### What needs to be done
In the listing, find every line that has the string "셰우첸코" and copy it.

### Record excerpts

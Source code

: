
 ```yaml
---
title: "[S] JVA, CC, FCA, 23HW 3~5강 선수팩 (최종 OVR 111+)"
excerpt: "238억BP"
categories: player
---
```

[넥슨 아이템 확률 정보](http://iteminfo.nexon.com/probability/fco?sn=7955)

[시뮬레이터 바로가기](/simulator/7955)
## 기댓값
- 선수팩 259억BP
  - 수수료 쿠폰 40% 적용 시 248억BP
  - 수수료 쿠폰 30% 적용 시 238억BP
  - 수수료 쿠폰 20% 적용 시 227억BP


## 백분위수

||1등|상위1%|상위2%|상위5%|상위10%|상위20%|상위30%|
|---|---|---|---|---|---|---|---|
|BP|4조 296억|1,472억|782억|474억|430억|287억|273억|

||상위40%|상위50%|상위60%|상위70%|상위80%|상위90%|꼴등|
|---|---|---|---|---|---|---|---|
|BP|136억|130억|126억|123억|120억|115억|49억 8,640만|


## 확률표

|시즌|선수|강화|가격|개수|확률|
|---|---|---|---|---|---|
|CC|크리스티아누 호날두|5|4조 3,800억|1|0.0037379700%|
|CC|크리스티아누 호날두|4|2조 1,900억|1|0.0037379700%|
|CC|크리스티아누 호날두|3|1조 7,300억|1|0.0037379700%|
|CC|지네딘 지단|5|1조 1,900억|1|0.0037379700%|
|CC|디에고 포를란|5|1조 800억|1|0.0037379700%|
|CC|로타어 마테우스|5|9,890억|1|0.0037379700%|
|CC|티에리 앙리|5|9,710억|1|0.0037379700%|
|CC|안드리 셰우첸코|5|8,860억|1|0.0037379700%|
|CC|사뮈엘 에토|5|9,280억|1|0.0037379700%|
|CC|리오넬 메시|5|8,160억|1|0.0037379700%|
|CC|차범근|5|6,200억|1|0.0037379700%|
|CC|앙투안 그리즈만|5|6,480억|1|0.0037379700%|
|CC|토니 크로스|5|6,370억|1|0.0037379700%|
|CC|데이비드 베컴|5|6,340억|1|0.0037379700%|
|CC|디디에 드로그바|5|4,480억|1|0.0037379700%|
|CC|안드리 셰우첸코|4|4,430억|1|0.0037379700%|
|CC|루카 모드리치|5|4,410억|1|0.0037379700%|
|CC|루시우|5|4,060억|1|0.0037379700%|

### Exercise response
|CC|안드리 셰우첸코|5|8,860억|1|0.0037379700%|
|CC|안드리 셰우첸코|4|4,430억|1|0.0037379700%|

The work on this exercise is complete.